## Task prompt:
Scan the material below and copy every line holding the word "confidence".

## Information:
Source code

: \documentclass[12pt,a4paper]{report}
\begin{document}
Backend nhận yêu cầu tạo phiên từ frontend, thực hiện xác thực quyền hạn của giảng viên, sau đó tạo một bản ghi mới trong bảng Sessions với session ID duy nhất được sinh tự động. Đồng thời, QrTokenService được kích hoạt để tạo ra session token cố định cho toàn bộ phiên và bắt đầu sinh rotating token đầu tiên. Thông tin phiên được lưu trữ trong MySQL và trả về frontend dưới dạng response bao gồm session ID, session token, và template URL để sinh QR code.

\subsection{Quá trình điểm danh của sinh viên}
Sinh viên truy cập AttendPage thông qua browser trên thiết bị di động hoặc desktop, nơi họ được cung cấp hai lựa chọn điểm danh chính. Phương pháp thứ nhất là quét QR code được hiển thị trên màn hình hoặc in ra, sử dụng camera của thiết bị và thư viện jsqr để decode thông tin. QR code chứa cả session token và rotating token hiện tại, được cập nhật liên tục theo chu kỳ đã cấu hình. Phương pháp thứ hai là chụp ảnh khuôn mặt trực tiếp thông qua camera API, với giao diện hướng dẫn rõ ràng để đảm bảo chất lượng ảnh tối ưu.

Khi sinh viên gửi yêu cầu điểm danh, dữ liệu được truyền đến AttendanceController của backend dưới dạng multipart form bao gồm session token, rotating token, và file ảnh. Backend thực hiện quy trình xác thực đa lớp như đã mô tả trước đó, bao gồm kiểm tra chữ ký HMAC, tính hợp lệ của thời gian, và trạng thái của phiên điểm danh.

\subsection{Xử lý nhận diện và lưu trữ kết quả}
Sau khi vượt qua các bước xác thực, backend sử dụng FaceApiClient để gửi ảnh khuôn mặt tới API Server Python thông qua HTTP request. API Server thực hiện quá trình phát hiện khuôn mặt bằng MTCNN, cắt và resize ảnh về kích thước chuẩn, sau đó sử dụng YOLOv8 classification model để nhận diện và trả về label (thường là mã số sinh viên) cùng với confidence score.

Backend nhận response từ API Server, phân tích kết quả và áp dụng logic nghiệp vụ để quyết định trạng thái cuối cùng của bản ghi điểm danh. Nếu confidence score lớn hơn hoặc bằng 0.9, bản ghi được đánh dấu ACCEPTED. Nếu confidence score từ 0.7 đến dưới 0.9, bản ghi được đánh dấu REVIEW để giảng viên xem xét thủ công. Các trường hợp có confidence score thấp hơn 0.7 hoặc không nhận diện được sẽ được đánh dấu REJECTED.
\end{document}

## Written reply:
Sau khi vượt qua các bước xác thực, backend sử dụng FaceApiClient để gửi ảnh khuôn mặt tới API Server Python thông qua HTTP request. API Server thực hiện quá trình phát hiện khuôn mặt bằng MTCNN, cắt và resize ảnh về kích thước chuẩn, sau đó sử dụng YOLOv8 classification model để nhận diện và trả về label (thường là mã số sinh viên) cùng với confidence score.
Backend nhận response từ API Server, phân tích kết quả và áp dụng logic nghiệp vụ để quyết định trạng thái cuối cùng của bản ghi điểm danh. Nếu confidence score lớn hơn hoặc bằng 0.9, bản ghi được đánh dấu ACCEPTED. Nếu confidence score từ 0.7 đến dưới 0.9, bản ghi được đánh dấu REVIEW để giảng viên xem xét thủ công. Các trường hợp có confidence score thấp hơn 0.7 hoặc không nhận diện được sẽ được đánh dấu REJECTED.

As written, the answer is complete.